>>>

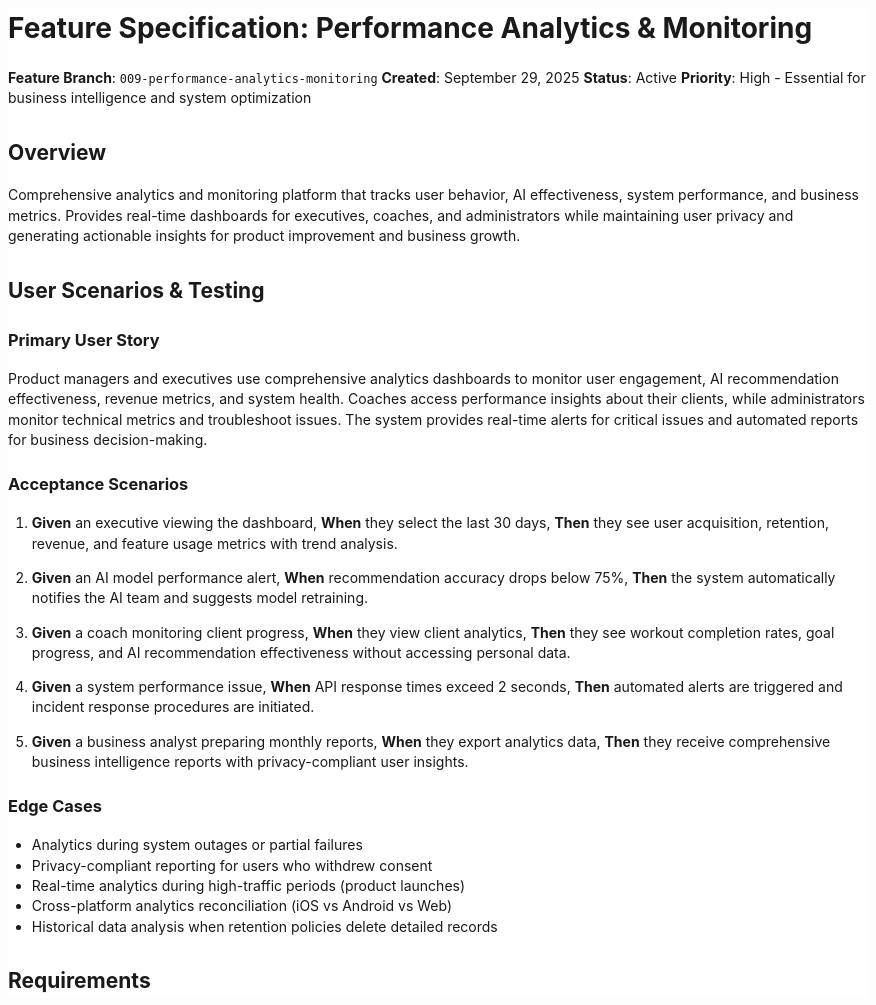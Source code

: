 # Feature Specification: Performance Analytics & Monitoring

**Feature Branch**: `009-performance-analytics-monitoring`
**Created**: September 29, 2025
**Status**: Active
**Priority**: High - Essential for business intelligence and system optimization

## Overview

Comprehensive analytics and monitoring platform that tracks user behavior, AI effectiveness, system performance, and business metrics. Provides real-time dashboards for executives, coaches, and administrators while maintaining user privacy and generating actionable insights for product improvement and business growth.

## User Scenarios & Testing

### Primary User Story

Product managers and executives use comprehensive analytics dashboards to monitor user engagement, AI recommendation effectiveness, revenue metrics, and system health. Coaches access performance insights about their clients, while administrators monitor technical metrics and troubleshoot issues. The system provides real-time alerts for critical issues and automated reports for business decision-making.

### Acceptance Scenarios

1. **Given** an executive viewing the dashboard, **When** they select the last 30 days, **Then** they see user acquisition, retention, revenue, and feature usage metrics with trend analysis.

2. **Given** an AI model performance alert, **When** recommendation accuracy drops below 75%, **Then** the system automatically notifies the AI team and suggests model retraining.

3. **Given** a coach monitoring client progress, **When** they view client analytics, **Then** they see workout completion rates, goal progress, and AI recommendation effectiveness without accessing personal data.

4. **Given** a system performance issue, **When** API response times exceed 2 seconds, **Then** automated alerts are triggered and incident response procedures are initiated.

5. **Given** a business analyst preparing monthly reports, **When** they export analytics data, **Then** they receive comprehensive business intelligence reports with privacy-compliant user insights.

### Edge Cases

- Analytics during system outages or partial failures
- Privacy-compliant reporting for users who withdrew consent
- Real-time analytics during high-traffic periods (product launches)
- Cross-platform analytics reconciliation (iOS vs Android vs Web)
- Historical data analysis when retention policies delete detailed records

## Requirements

<<<

» How to complete this task
Of the entries listed above, reproduce only the lines starting at the line containing "## Overview" and ending at the line containing "5. **Given** a". Include both, exactly as they stand.

» Output for this task
## Overview

Comprehensive analytics and monitoring platform that tracks user behavior, AI effectiveness, system performance, and business metrics. Provides real-time dashboards for executives, coaches, and administrators while maintaining user privacy and generating actionable insights for product improvement and business growth.

## User Scenarios & Testing

### Primary User Story

Product managers and executives use comprehensive analytics dashboards to monitor user engagement, AI recommendation effectiveness, revenue metrics, and system health. Coaches access performance insights about their clients, while administrators monitor technical metrics and troubleshoot issues. The system provides real-time alerts for critical issues and automated reports for business decision-making.

### Acceptance Scenarios

1. **Given** an executive viewing the dashboard, **When** they select the last 30 days, **Then** they see user acquisition, retention, revenue, and feature usage metrics with trend analysis.

2. **Given** an AI model performance alert, **When** recommendation accuracy drops below 75%, **Then** the system automatically notifies the AI team and suggests model retraining.

3. **Given** a coach monitoring client progress, **When** they view client analytics, **Then** they see workout completion rates, goal progress, and AI recommendation effectiveness without accessing personal data.

4. **Given** a system performance issue, **When** API response times exceed 2 seconds, **Then** automated alerts are triggered and incident response procedures are initiated.

5. **Given** a business analyst preparing monthly reports, **When** they export analytics data, **Then** they receive comprehensive business intelligence reports with privacy-compliant user insights.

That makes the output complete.